If you notice the cookiedecode is in the if(is_user($user)) conditional statement. We didn't omit anything in the edit. For us to have omitted the cookiedecode it would have to have been in the "FIND" but not in the "REPLACE" sections. We are only telling you how to have the sesions table store the correct real ip. At the begining of the text file we state:

Code:

/************************************************************************/


/* Based on Patched 3.1 mainfile.php your mainfile.php may differ from  */


/* the examples found here.                                             */


/************************************************************************/

your mainfile.php may differ from the examples found here, we count on people reading that line and understanding that we are providing one sample not a solution to every possible situation.

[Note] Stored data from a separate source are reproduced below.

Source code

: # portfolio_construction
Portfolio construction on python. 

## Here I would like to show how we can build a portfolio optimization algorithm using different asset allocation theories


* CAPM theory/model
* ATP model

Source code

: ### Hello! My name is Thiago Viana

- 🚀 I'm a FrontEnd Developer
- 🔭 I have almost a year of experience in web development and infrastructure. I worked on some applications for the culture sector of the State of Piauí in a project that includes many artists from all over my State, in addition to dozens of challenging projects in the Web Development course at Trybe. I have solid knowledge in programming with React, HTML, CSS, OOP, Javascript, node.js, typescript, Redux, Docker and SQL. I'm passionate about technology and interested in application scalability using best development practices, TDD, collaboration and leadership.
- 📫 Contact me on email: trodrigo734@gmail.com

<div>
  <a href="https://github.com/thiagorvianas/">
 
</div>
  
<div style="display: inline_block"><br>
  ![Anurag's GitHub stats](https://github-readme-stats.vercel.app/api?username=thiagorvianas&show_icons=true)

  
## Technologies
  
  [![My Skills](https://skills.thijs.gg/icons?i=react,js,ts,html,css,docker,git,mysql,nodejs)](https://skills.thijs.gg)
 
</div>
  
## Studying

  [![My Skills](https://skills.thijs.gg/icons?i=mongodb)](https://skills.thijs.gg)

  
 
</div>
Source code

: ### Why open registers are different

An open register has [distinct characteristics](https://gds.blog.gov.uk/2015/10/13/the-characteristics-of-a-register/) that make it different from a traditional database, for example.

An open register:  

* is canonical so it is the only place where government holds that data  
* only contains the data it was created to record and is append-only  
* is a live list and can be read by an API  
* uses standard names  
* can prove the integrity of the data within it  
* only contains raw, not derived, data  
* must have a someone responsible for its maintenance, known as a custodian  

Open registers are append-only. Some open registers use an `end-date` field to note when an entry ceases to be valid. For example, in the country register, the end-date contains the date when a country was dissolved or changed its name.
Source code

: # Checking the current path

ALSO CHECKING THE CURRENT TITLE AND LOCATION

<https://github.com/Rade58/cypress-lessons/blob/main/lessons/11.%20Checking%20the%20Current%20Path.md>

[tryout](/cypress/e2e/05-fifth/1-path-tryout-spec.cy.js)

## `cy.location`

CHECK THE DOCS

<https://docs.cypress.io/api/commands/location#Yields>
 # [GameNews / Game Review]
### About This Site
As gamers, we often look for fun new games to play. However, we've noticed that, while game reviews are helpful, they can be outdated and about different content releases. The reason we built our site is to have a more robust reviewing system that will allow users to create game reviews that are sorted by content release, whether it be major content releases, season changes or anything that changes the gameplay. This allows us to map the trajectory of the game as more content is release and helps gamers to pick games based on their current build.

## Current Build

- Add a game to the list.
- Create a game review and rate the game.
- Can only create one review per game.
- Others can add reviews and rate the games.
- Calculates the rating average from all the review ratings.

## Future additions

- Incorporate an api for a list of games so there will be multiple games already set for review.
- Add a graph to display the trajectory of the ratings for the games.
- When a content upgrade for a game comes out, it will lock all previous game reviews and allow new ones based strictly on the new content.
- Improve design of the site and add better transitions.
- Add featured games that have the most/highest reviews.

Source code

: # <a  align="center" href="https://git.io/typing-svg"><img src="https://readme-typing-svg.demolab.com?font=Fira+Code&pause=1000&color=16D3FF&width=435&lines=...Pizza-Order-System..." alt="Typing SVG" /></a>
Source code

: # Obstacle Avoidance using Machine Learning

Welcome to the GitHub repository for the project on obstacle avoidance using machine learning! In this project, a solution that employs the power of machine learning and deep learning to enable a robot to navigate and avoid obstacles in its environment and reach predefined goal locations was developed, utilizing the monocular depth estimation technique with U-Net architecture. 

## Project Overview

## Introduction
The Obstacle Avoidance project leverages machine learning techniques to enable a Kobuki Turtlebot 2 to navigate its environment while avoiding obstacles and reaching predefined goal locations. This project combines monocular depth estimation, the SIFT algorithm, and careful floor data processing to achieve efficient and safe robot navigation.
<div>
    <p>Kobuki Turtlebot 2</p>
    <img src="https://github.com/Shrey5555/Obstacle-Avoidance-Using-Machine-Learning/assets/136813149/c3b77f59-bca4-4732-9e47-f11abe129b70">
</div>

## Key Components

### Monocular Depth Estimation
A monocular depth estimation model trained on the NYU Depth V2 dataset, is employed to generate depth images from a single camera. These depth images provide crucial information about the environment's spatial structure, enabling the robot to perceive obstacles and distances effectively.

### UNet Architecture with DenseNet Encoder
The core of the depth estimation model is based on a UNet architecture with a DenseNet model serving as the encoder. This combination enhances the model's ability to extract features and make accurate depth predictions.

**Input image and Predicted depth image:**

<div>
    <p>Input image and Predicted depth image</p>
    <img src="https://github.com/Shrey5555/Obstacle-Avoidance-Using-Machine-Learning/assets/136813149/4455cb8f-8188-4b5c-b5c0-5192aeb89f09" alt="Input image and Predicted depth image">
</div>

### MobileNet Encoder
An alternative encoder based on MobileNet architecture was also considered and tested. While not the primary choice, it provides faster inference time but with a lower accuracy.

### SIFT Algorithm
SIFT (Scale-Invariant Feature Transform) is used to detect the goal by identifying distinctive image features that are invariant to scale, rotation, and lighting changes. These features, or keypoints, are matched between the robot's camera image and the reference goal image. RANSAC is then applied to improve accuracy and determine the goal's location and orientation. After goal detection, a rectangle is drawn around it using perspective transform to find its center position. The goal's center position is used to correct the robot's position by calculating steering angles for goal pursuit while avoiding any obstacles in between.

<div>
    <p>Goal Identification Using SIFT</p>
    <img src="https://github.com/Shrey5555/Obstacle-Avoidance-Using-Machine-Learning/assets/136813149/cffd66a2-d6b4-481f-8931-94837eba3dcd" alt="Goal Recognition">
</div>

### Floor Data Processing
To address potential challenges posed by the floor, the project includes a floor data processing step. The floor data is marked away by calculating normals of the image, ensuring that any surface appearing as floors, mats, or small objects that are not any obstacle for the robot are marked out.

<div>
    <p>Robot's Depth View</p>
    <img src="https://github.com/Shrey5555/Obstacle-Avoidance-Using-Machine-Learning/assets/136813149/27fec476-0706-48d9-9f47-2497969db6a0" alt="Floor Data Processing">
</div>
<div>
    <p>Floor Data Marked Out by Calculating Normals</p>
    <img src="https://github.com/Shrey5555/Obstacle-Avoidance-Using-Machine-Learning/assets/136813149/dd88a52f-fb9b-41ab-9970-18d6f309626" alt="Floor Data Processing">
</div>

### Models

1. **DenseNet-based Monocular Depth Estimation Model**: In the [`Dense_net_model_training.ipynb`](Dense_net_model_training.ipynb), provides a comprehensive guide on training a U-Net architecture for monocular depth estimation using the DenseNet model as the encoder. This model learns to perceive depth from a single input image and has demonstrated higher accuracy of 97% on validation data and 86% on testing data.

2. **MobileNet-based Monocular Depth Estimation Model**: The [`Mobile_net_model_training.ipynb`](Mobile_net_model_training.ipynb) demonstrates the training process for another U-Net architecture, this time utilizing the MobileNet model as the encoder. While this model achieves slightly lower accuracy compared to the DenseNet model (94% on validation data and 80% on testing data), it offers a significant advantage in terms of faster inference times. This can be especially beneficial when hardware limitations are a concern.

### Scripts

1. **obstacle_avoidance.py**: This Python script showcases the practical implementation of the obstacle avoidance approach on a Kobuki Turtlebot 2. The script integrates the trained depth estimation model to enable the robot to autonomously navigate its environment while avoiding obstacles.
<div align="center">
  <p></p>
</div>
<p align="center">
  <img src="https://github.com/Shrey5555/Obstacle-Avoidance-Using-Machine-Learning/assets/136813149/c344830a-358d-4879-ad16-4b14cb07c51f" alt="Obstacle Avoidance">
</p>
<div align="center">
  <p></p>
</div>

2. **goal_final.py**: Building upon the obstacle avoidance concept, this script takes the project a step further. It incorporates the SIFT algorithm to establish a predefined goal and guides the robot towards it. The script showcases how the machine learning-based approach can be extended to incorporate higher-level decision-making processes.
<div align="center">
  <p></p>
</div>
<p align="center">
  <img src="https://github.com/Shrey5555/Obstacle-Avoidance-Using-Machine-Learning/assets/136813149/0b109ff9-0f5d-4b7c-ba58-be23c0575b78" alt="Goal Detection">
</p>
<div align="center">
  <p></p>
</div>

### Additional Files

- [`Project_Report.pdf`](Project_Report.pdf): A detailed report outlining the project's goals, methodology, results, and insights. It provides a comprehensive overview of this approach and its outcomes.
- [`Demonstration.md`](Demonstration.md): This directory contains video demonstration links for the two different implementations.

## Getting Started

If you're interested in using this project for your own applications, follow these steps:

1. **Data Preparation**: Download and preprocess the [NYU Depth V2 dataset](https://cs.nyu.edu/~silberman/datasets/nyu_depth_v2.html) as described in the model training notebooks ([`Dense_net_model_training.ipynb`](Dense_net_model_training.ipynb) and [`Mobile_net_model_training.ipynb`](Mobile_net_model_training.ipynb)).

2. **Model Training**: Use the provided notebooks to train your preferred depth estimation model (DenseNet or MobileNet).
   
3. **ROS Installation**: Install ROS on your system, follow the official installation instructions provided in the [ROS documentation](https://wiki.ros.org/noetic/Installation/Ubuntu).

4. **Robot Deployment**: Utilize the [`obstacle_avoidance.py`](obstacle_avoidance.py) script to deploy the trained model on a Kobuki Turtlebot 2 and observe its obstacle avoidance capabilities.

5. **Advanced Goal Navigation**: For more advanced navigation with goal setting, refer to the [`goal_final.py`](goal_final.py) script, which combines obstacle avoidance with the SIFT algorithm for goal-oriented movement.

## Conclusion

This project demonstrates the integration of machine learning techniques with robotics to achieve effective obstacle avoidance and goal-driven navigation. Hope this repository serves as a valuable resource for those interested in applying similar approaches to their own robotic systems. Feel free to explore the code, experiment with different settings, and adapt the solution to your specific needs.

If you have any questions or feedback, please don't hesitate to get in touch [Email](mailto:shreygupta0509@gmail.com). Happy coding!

Posted: Wed Sep 28, 2005 3:27 pm

Thank you for replying and of course you are correct. My mainfile was not a 3.1 patched version. All of my Nuke files had the following:

/* Additional security checking code 2003 by chatserv */

And I didn't realize that there are different levels of patches that chatserv has issued and the latest of them was in July 2005. I sure do now and will be installing them asap. Since I've installed Sentinel 2.4 I've looked at options and it seems like the easiest and most reliable route is to install the 3.1 patched files and then go back and re-do the core file edits. There are a lot less core file edits than there are changes in the 3.1 patch. Also, for those who have Approve Members installed it appears that there is a 3.1 patched version of that available at Ulsoft -- this would avoid trying to interweave the 3.1 patch changes into the your_account index.php file which is changed extensively by the Approve Members module.

Looking at the forums I don't think I'm the only one who didn't realize that he didn't have the 3.1 patches. Perhaps where you have:

Quote:

* Based on Patched 3.1 mainfile.php your mainfile.php may differ from */

in your text file, you could add something to the effect that the Patched 3.1 was issued in July 2005, can be found at nukefixes.com and you should verify that it is fully installed before proceeding to make the core_file edits. I know that you should be able to count on a reasonable level of intelligence from your users and I guess that I fall short on that count, but I suspect that I'm far from the only one who needs protection from his own shortcomings.